Cumulative DCFs              -15.5      -12.2         2.7

[*] The terminal value is calculated as a perpetuity, i.e. we

assume year 5's cash flows will continue indefinitely and the

discount rate of 20% also remains constant

This proposal suggests that the project is just about viable using a discount rate for 20%, the internal rate of return being around 23.5%. The undiscounted payback period is just under five years. It is not possible to work out the discounted payback period without doing calculations on cash flows beyond year 6. This has not been provided at this stage. However, if this proposal is unacceptable to the GoZ it can only be used as a benchmark against which alternative options may be compared.

The key to the acceptability of the project is GTI's attitude to risk. Telecommunications is a high-technology industry and accustomed to certain levels of risk, but developing a new network in a developing country, and in a country in which the company has no previous knowledge, is compounding the risk factors. As noted earlier, the main risks may be summarised as follows:

Currency risk. Unless GTI has built into its licence a Tight to increase tariffs when the Zenobia currency depreciates.

Political risk. That the government will honour its agreement in the licence and will allow the company to remit profits and dividends as promised.

SUMMARY

As companies take a more global perspective to their trading activities, investing overseas and the financing of such operations will be given greater consideration. The ability to raise capital, and the cost of that capital, will remain important but is is also important to be aware of the risks involved.

In this article we have identified the main types of foreign exchange risk, which may have an impact on the method of financing overseas operations.

When appraising overseas projects, two equivalent approaches may be used. The project's currency cash flows can be converted into sterling and appraised using a sterling discount rate. Alternatively, the cash flows in the overseas currency can be discounted at a discount rate appropriate to that currency.
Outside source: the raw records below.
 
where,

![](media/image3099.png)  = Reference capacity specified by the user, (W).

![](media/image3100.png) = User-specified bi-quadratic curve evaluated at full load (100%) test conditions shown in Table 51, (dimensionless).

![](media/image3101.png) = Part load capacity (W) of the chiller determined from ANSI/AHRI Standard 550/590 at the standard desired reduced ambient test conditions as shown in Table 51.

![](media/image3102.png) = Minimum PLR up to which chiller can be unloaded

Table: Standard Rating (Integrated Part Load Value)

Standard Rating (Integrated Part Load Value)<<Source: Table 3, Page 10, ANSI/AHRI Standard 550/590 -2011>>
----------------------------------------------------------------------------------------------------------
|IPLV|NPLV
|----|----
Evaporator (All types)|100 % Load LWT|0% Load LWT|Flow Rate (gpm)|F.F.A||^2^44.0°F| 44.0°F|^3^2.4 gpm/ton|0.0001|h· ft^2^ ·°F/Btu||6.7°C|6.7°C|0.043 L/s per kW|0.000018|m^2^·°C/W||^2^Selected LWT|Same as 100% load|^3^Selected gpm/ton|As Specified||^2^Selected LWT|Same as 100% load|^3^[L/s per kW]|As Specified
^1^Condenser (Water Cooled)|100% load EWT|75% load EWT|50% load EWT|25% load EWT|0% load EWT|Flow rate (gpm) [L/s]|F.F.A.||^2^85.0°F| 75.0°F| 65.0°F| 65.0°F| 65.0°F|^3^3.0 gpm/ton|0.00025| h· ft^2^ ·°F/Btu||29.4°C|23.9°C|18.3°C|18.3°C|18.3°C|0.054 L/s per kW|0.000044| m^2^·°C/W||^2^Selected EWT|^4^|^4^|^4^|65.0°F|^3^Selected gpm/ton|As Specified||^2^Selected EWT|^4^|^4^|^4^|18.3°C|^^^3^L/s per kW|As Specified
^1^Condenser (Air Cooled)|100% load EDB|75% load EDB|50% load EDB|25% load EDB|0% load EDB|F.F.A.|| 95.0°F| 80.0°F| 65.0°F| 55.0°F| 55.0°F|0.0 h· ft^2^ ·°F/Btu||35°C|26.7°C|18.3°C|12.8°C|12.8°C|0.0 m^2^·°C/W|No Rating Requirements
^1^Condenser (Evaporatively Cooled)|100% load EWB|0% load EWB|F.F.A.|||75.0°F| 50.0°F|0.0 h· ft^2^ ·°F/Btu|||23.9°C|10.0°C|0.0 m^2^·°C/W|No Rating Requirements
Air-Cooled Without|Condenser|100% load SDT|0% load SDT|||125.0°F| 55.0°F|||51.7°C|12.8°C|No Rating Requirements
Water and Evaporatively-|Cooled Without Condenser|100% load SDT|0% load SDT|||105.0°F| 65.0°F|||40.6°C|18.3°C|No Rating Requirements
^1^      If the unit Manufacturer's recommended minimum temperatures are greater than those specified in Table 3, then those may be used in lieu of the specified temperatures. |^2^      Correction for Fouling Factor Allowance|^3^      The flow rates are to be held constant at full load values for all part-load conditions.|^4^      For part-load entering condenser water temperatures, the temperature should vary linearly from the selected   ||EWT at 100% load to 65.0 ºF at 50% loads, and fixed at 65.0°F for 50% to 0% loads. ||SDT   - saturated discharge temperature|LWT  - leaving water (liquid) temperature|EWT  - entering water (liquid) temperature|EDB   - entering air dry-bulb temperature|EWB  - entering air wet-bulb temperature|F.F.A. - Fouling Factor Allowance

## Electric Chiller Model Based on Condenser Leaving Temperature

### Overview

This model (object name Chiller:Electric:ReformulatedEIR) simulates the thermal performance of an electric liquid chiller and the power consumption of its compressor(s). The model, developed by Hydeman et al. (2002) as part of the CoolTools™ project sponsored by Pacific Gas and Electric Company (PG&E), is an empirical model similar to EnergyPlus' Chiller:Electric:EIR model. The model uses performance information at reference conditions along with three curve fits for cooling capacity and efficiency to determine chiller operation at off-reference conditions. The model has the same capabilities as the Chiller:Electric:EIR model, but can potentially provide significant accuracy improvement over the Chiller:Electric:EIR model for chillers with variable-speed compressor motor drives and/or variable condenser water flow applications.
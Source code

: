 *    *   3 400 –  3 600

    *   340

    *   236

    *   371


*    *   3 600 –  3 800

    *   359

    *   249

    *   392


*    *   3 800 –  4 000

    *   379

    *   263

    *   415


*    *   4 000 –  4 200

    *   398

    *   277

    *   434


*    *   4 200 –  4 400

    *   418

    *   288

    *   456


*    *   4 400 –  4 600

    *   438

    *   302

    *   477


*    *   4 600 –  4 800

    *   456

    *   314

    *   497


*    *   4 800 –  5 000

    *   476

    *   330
The NPV so produced can then be converted into a sterling NPV by converting at the spot rate of exchange.

A case study was used to provide a real world situation around which a discussion of risk, discount rate to be used and financing of risky overseas investments could be focused.

(*) The theory of interest rate parity says that interest rates are determined in the market by supply and demand (although note political interference). There is a relationship between foreign exchange and money markets. Other things being equal the currency with the higher interest rate will sell at a discount in the forward market against the currency with the lower interest rate.